### PROVIDED DATA

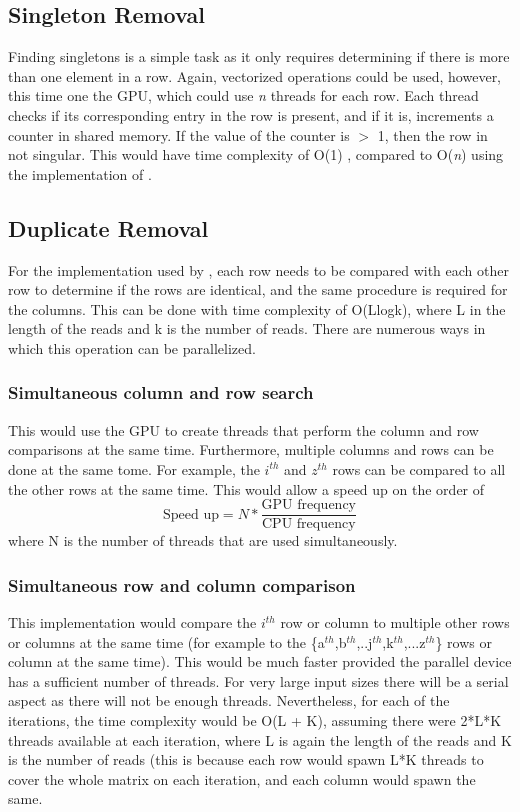 \documentclass[10pt,twocolumn]{witseiepaper}
\begin{document}
\subsection{Singleton Removal}

Finding singletons is a simple task as it only requires determining if there is more than one element in a
row. Again, vectorized operations could be used, however, this time one the GPU, which could use \textit{n}
threads for each row. Each thread checks if its corresponding entry in the row is present, and if it is,
increments a counter in shared memory. If the value of the counter is $>$ 1, then the row in not singular.
This would have time complexity of O(1) , compared to O(\textit{n}) using the implementation of
\cite{chen:2013}.

\subsection{Duplicate Removal}

For the implementation used by \cite{chen:2013}, each row needs to be compared with each other row to
determine if the rows are identical, and the same procedure is required for the columns. This can be done with
time complexity of O(Llogk), where L in the length of the reads and k is the number of reads. There are
numerous ways in which this operation can be parallelized.

\subsubsection{Simultaneous column and row search} This would use the GPU to create threads that perform the
column and row comparisons at the same time. Furthermore, multiple columns and rows can be done at the same
tome. For example, the $i^{th}$ and $z^{th}$ rows can be compared to all the other rows at the same time. This
would allow a speed up on the order of
\begin{equation}
    \textrm{Speed up} = N * \frac{\textrm{GPU frequency}}{\textrm{CPU frequency}}
\end{equation}
where N is the number of threads that are used simultaneously.

\subsubsection{Simultaneous row and column comparison} This implementation would compare the $i^{th}$ row or
column to multiple other rows or columns at the same time (for example to the
\{a$^{th}$,b$^{th}$,..j$^{th}$,k$^{th}$,...z$^{th}$\} rows or column at the same time). This would be much
faster provided the parallel device has a sufficient number of threads. For very large input sizes there will
be a serial aspect as there will not be enough threads. Nevertheless, for each of the iterations, the time
complexity would be O(L + K), assuming there were 2*L*K threads available at each iteration, where L is again
the length of the reads and K is the number of reads (this is because each row would spawn L*K threads to
cover the whole matrix on each iteration, and each column would spawn the same.
\end{document}

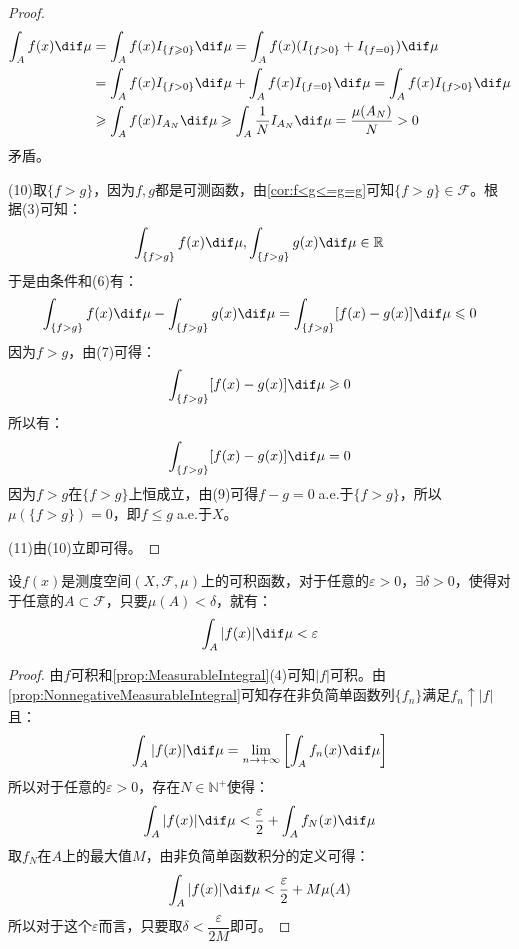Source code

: \begin{proof}
	\begin{align*}
		\int_{A}f(x)\dif\mu&=\int_{A}f(x)I_{\{f\geqslant0\}}\dif\mu=\int_{A}f(x)(I_{\{f>0\}}+I_{\{f=0\}})\dif\mu \\
		&=\int_{A}f(x)I_{\{f>0\}}\dif\mu+\int_{A}f(x)I_{\{f=0\}}\dif\mu=\int_{A}f(x)I_{\{f>0\}}\dif\mu \\
		&\geqslant\int_{A}f(x)I_{A_N}\dif\mu\geqslant\int_{A}\frac{1}{N}I_{A_N}\dif\mu=\frac{\mu(A_N)}{N}>0
	\end{align*}
	矛盾。\par
	(10)取$\{f>g\}$，因为$f,g$都是可测函数，由\cref{cor:f<g<=g=g}可知$\{f>g\}\in \mathscr{F}$。根据(3)可知：
	\begin{equation*}
		\int_{\{f>g\}}f(x)\dif\mu,\int_{\{f>g\}}g(x)\dif\mu\in\mathbb{R}^{}
	\end{equation*}
	于是由条件和(6)有：
	\begin{equation*}
		\int_{\{f>g\}}f(x)\dif\mu-\int_{\{f>g\}}g(x)\dif\mu=\int_{\{f>g\}}[f(x)-g(x)]\dif\mu\leqslant0
	\end{equation*}
	因为$f>g$，由(7)可得：
	\begin{equation*}
		\int_{\{f>g\}}[f(x)-g(x)]\dif\mu\geqslant0
	\end{equation*}
	所以有：
	\begin{equation*}
		\int_{\{f>g\}}[f(x)-g(x)]\dif\mu=0
	\end{equation*}
	因为$f>g$在$\{f>g\}$上恒成立，由(9)可得$f-g=0\;$a.e.于$\{f>g\}$，所以$\mu(\{f>g\})=0$，即$f\leqslant g\;$a.e.于$X$。\par
	(11)由(10)立即可得。
\end{proof}
\begin{theorem}[积分的绝对连续性]
	设$f(x)$是测度空间$(X,\mathscr{F},\mu)$上的可积函数，对于任意的$\varepsilon>0$，$\exists\delta>0$，使得对于任意的$A\subset\mathscr{F}$，只要$\mu(A)<\delta$，就有：
	\begin{equation*}
		\int_{A}|f(x)|\dif\mu<\varepsilon
	\end{equation*}
\end{theorem}
\begin{proof}
	由$f$可积和\cref{prop:MeasurableIntegral}(4)可知$|f|$可积。由\cref{prop:NonnegativeMeasurableIntegral}可知存在非负简单函数列$\{f_n\}$满足$f_n\uparrow |f|$且：
	\begin{equation*}
		\int_{A}|f(x)|\dif\mu=\lim_{n\to+\infty}\left[\int_{A}f_n(x)\dif\mu\right]
	\end{equation*}
	所以对于任意的$\varepsilon>0$，存在$N\in\mathbb{N}^+$使得：
	\begin{equation*}
		\int_{A}|f(x)|\dif\mu<\frac{\varepsilon}{2}+\int_{A}f_N(x)\dif\mu
	\end{equation*}
	取$f_N$在$A$上的最大值$M$，由非负简单函数积分的定义可得：
	\begin{equation*}
		\int_{A}|f(x)|\dif\mu<\frac{\varepsilon}{2}+M\mu(A)
	\end{equation*}
	所以对于这个$\varepsilon$而言，只要取$\delta<\dfrac{\varepsilon}{2M}$即可。
\end{proof}
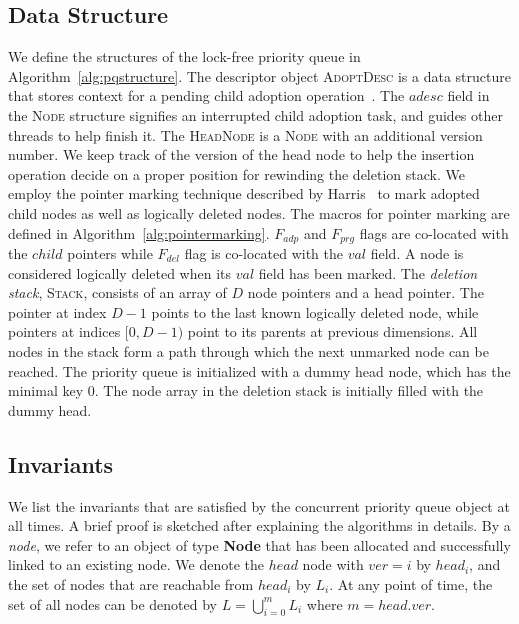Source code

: \documentclass[10pt,journal,letter,compsoc]{IEEEtran}
\begin{document}
\vspace{-0.08in}
\subsection{Data Structure}
We define the structures of the lock-free priority queue in Algorithm~\ref{alg:pqstructure}. 
The descriptor object \textsc{AdoptDesc} is a data structure that stores context for a pending child adoption operation~\cite{herlihy2012art}.
The $adesc$ field in the \textsc{Node} structure signifies an interrupted child adoption task, and guides other threads to help finish it.
The \textsc{HeadNode} is a \textsc{Node} with an additional version number. 
We keep track of the version of the head node to help the insertion operation decide on a proper position for rewinding the deletion stack.
We employ the pointer marking technique described by Harris~\cite{harris2001pragmatic} to mark adopted child nodes as well as logically deleted nodes. 
The macros for pointer marking are defined in Algorithm~\ref{alg:pointermarking}.
$F_{adp}$ and $F_{prg}$ flags are co-located with the $child$ pointers while $F_{del}$ flag is co-located with the $val$ field.
A node is considered logically deleted when its $val$ field has been marked. 
The \emph{deletion stack}, \textsc{Stack}, consists of an array of $D$ node pointers and a head pointer.
The pointer at index $D-1$ points to the last known logically deleted node, while pointers at indices $[0, D-1)$ point to its parents at previous dimensions.
All nodes in the stack form a path through which the next unmarked node can be reached.
The priority queue is initialized with a dummy head node, which has the minimal key 0.
The node array in the deletion stack is initially filled with the dummy head.


\vspace{-0.08in}
\subsection{Invariants}
\label{sec:inv}
We list the invariants that are satisfied by the concurrent priority queue object at all times. 
A brief proof is sketched after explaining the algorithms in details. 
By a \emph{node}, we refer to an object of type \textbf{Node} that has been allocated and successfully linked to an existing node. 
We denote the $head$ node with $ver=i$ by $head_i$, and the set of nodes that are reachable from $head_i$ by $L_i$. 
At any point of time, the set of all nodes can be denoted by $L=\bigcup_{i=0}^{m}L_i$ where $m = head.ver$.
\end{document}
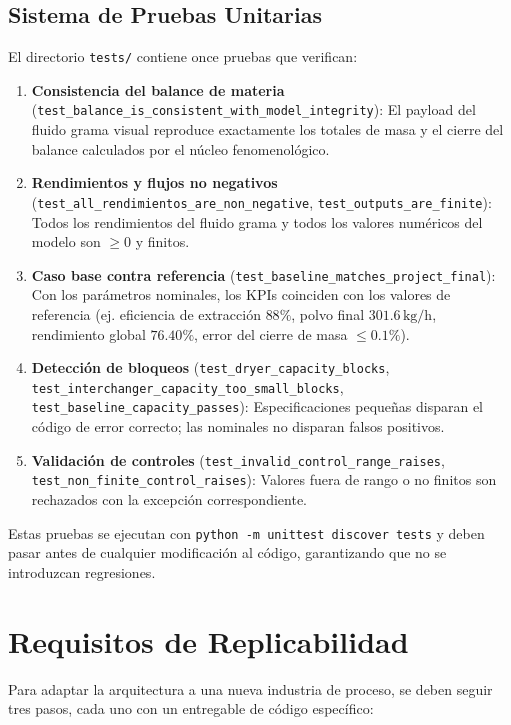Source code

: \documentclass[10pt,letterpaper,twocolumn]{article}
\begin{document}
\subsection{Sistema de Pruebas Unitarias}

El directorio \texttt{tests/} contiene once pruebas que verifican:

\begin{enumerate}
    \item \textbf{Consistencia del balance de materia} (\texttt{test\_balance\_is\_consistent\_with\_model\_integrity}): El payload del fluido grama visual reproduce exactamente los totales de masa y el cierre del balance calculados por el núcleo fenomenológico.
    \item \textbf{Rendimientos y flujos no negativos} (\texttt{test\_all\_rendimientos\_are\_non\_negative}, \texttt{test\_outputs\_are\_finite}): Todos los rendimientos del fluido grama y todos los valores numéricos del modelo son $\geq 0$ y finitos.
    \item \textbf{Caso base contra referencia} (\texttt{test\_baseline\_matches\_project\_final}): Con los parámetros nominales, los KPIs coinciden con los valores de referencia (ej. eficiencia de extracción $88\%$, polvo final $301.6\,\text{kg/h}$, rendimiento global $76.40\%$, error del cierre de masa $\leq 0.1\%$).
    \item \textbf{Detección de bloqueos} (\texttt{test\_dryer\_capacity\_blocks}, \texttt{test\_interchanger\_capacity\_too\_small\_blocks}, \texttt{test\_baseline\_capacity\_passes}): Especificaciones pequeñas disparan el código de error correcto; las nominales no disparan falsos positivos.
    \item \textbf{Validación de controles} (\texttt{test\_invalid\_control\_range\_raises}, \texttt{test\_non\_finite\_control\_raises}): Valores fuera de rango o no finitos son rechazados con la excepción correspondiente.
\end{enumerate}

Estas pruebas se ejecutan con \texttt{python -m unittest discover tests} y deben pasar antes de cualquier modificación al código, garantizando que no se introduzcan regresiones.

\section{Requisitos de Replicabilidad}

Para adaptar la arquitectura a una nueva industria de proceso, se deben seguir tres pasos, cada uno con un entregable de código específico:
\end{document}
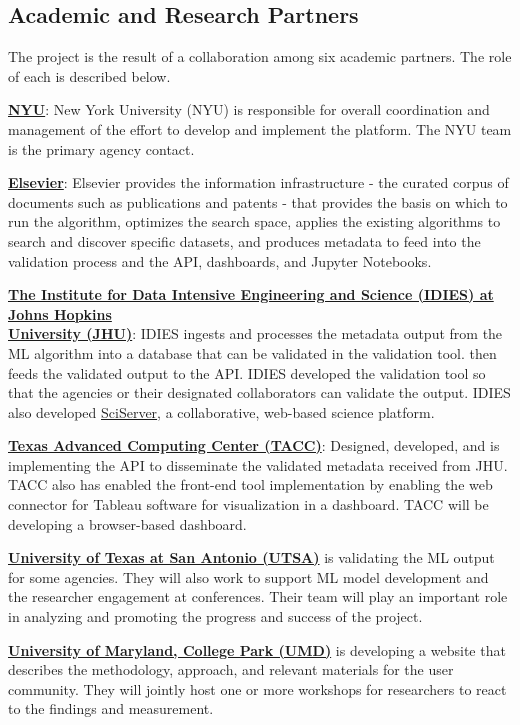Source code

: \documentclass[titlepage, 11pt]{article}
\begin{document}
{\subsection{Academic and Research Partners}
The project is the result of a collaboration among six academic partners.   The role of each is described below.

\underline{\textbf{NYU}}: New York University (NYU) is responsible for overall coordination and management of the effort to develop and implement the platform. The NYU team is the primary agency contact.

\underline{\textbf{Elsevier}}: Elsevier provides the information infrastructure - the curated corpus of documents such as publications and patents - that provides the basis on which to run the algorithm, optimizes the search space, applies the existing algorithms to search and discover specific datasets, and produces metadata to feed into the validation process and the API, dashboards, and Jupyter Notebooks.

\underline{\textbf{The Institute for Data Intensive Engineering and Science (IDIES) at Johns Hopkins}} \\ \underline{\textbf{University (JHU)}}: IDIES ingests and processes the metadata output from the ML algorithm into a database that can be validated in the validation tool. then feeds the validated output to the API. IDIES developed the validation tool so that the agencies or their designated collaborators can validate the output. IDIES also developed \href{http://www.sciserver.org/}{SciServer}, a collaborative, web-based science platform. 

\underline{\textbf{Texas Advanced Computing Center (TACC)}}: Designed, developed, and is implementing the API to disseminate the validated metadata received from JHU. TACC also has enabled the front-end tool implementation by enabling the web connector for Tableau software for visualization in a dashboard. TACC will be developing a browser-based dashboard.

\underline{\textbf{University of Texas at San Antonio (UTSA)}} is validating the ML output for some agencies.  They will also work to support ML model development and the researcher engagement at conferences. Their team will play an important role in analyzing and promoting the progress and success of the project.

\underline{\textbf{University of Maryland, College Park (UMD)}} is developing a website that describes the methodology, approach, and relevant materials for the user community.  They will jointly host one or more workshops for researchers to react to the findings and measurement.

}
\end{document}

### PROBLEM DETAILS
Skip every picture, and restate word for word only the lines above from the line containing "取$f_N$在$A$上的最大值$M$，由非负简单函数积分的定义可得：" to the line containing "The $adesc$ field", both of them included.

### ANSWER BOX
	取$f_N$在$A$上的最大值$M$，由非负简单函数积分的定义可得：
	\begin{equation*}
		\int_{A}|f(x)|\dif\mu<\frac{\varepsilon}{2}+M\mu(A)
	\end{equation*}
	所以对于这个$\varepsilon$而言，只要取$\delta<\dfrac{\varepsilon}{2M}$即可。
\end{proof}
Source code

: \documentclass[10pt,journal,letter,compsoc]{IEEEtran}
\begin{document}
\vspace{-0.08in}
\subsection{Data Structure}
We define the structures of the lock-free priority queue in Algorithm~\ref{alg:pqstructure}. 
The descriptor object \textsc{AdoptDesc} is a data structure that stores context for a pending child adoption operation~\cite{herlihy2012art}.
The $adesc$ field in the \textsc{Node} structure signifies an interrupted child adoption task, and guides other threads to help finish it.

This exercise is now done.